On 04/26/2017 05:42 AM, Alexei Starovoitov wrote:
On 4/25/17 9:52 AM, David Miller wrote:
10: (15) if r3 == 0xdd86 goto pc+9
R0=imm2,min_value=2,max_value=2 R1=pkt(id=0,off=0,r=14) R2=pkt_end R3=inv
R4=pkt(id=0,off=14,r=14) R5=inv56 R10=fp
Hmmm, endianness looks wrong here. "-target bpf" defaults to the
endianness of whatever cpu that llvm was built for, right?
yeah. so here the code comes from:
} else if (eth->h_proto == _htons(ETH_P_IPV6)) {
and in the beginning of that .c file:
#define _htons __builtin_bswap16
^^^ that's the bug.
It should have been nop for sparc.
We cannot use htons() from system header, since it uses x86 inline asm.
Ahh yes, you're right! Wouldn't it be much easier for the above
case to just include <asm/byteorder.h> and use __constant_htons()?
(In fact, all htons() users in this file are constants.)
R0=imm2,min_value=2,max_value=2 R1=inv56,min_value=6,max_value=6 R2=pkt_end
R3=imm3,min_value=3,max_value=3 R4=pkt(id=1,off=14,r=34)
R5=pkt(id=1,off=34,r=34) R10=fp
36: (07) r4 += 18
37: (2d) if r4 > r2 goto pc+5
R0=imm2,min_value=2,max_value=2 R1=inv56,min_value=6,max_value=6 R2=pkt_end
R3=imm3,min_value=3,max_value=3 R4=pkt(id=1,off=32,r=34)
R5=pkt(id=1,off=34,r=34) R10=fp
38: (b7) r0 = 0
39: (69) r1 = *(u16 *)(r4 +0)
Unknown alignment. Only byte-sized access allowed in packet access.
And this seems to load the urgent pointer as a u16 which is what the verifier
rejects.
Oh I see, this is guarded by CONFIG_HAVE_EFFICIENT_UNALIGNED_ACCESS.
yes. exactly.
Your analysis is correct and offending 16-bit load is this C code:
if (tcp->urg_ptr == 123)
the parsing code before that line deals with variable length ip header:
tcp = (struct tcphdr *)((void *)(iph) + ihl_len);
and at that point verifier cannot track the alignment of the pointer
anymore. It knows 'iph' alignment, but as soon as some variable is added
to it cannot assume good alignment anymore and from there on it
allows >1 byte accesses only on HAVE_EFFICIENT_UNALIGNED_ACCESS
architectures.
That's the 'if' that you found:
'if (reg->id && size != 1) {'
ref->id > 0 means that some variable was added to ptr_to_packet.

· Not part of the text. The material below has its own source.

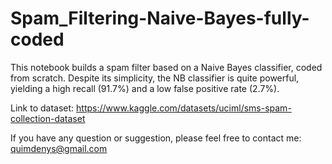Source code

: # Spam_Filtering-Naive-Bayes-fully-coded

This notebook builds a spam filter based on a Naive Bayes classifier, coded from scratch. Despite its simplicity, the NB classifier is quite powerful, yielding a high recall (91.7%) and a low false positive rate (2.7%).

Link to dataset: https://www.kaggle.com/datasets/uciml/sms-spam-collection-dataset

If you have any question or suggestion, please feel free to contact me: quimdenys@gmail.com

That sucks for sparc, of course. I don't have good suggestions for
workaround other than marking tcphdr as packed :(
From code efficiency point of view it still will be faster than
LD_ABS insn.
Plus, ld_abs would also only work on skbs right now, and would
need JIT support for XDP. But it's also cumbersome to use with
f.e. IPv6, etc, so should not be encouraged, imo.

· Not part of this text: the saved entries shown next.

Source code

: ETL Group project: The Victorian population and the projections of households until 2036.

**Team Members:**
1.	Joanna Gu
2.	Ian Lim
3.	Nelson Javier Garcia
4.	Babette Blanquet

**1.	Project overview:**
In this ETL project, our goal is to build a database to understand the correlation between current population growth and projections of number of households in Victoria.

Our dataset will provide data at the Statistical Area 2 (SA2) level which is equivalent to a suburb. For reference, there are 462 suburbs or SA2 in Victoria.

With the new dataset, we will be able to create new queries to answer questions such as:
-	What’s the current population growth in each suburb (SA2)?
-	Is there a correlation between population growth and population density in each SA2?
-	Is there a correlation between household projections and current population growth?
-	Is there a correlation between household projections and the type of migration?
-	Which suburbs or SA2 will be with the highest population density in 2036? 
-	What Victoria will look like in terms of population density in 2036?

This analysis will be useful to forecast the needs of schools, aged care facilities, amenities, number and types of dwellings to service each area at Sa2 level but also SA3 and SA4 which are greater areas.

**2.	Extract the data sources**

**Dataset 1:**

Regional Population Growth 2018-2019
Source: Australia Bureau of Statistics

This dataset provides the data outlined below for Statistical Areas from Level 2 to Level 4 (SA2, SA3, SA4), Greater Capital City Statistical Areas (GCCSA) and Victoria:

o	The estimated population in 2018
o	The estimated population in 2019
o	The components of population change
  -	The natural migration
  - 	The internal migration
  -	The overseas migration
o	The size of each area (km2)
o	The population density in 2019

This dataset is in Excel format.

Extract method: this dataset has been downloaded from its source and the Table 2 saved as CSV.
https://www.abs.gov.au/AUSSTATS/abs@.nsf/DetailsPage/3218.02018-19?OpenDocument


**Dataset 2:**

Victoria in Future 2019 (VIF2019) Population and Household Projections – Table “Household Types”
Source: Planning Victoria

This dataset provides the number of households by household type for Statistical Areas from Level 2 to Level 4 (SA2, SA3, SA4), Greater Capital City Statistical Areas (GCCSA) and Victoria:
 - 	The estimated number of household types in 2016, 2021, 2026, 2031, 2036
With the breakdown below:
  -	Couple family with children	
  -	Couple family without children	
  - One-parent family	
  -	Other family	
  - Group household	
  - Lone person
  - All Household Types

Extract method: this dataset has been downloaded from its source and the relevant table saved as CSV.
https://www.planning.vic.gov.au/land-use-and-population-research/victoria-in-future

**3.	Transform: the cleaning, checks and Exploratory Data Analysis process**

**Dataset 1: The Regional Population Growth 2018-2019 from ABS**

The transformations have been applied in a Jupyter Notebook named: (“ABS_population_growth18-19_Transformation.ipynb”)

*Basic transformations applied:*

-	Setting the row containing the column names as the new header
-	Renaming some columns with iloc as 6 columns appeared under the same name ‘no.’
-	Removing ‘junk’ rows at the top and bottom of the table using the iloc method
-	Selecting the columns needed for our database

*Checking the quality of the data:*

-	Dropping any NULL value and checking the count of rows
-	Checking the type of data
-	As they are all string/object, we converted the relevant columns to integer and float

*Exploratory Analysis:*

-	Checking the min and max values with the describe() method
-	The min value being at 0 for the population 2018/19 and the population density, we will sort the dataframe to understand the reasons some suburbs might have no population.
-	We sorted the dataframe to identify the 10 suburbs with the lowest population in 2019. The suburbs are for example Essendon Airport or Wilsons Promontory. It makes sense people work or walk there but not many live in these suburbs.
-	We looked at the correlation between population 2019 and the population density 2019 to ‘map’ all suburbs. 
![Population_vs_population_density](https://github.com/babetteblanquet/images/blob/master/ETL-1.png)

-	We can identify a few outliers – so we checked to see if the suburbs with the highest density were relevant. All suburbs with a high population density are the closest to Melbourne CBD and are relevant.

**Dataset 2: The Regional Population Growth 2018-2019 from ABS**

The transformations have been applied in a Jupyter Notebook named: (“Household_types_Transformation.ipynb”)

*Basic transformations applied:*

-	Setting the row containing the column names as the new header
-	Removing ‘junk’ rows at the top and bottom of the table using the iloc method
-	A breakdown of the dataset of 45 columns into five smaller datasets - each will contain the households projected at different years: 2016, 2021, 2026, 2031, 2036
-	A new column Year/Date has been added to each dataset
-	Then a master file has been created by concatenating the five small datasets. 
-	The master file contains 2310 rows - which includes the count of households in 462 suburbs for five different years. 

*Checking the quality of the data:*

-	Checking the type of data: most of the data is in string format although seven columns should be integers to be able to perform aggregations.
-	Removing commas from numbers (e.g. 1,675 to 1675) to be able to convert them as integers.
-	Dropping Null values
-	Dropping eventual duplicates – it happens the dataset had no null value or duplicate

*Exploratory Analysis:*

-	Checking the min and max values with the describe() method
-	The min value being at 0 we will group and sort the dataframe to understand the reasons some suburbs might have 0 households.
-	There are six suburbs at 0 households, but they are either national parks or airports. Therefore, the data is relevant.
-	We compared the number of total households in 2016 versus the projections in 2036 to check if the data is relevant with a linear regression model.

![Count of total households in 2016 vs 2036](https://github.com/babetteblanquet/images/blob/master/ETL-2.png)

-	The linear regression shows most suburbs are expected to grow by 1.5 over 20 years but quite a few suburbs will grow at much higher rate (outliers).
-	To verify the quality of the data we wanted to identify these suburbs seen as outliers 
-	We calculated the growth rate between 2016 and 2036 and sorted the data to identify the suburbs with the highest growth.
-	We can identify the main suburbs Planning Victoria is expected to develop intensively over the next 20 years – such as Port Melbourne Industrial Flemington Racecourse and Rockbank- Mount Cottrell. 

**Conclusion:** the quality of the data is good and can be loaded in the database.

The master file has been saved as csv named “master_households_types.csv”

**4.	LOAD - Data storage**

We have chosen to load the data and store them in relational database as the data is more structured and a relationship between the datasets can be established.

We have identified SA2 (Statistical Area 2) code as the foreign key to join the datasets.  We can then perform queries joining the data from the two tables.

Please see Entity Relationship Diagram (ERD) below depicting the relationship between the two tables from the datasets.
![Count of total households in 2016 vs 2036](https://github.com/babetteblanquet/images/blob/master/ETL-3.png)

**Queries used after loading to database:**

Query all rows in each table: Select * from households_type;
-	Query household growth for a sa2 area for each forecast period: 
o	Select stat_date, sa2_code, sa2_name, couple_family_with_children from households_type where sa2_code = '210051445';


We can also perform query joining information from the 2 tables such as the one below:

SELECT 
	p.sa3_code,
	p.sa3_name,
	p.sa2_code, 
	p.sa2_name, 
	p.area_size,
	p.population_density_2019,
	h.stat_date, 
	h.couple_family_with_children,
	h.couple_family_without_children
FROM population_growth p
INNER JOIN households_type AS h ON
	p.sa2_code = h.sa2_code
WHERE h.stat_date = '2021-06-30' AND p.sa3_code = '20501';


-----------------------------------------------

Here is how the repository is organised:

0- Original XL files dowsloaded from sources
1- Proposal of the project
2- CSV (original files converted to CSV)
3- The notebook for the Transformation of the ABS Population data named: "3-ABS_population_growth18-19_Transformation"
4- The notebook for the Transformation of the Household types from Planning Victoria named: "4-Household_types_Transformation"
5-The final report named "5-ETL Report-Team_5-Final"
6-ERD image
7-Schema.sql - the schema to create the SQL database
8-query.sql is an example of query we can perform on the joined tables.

One other option for !HAVE_EFFICIENT_UNALIGNED_ACCESS archs could
be to provide a bpf_skb_load_bytes() helper equivalent for XDP,
where you eventually do the memcpy() inside. We could see to inline
the helper itself to optimize it slightly.
Another idea is to try to track that ihl_len variable is also
somehow multiple of 4, but it will be quite complicated on
the verifier side in its existing architecture and maybe? worth
waiting until the verifier has proper dataflow analysis.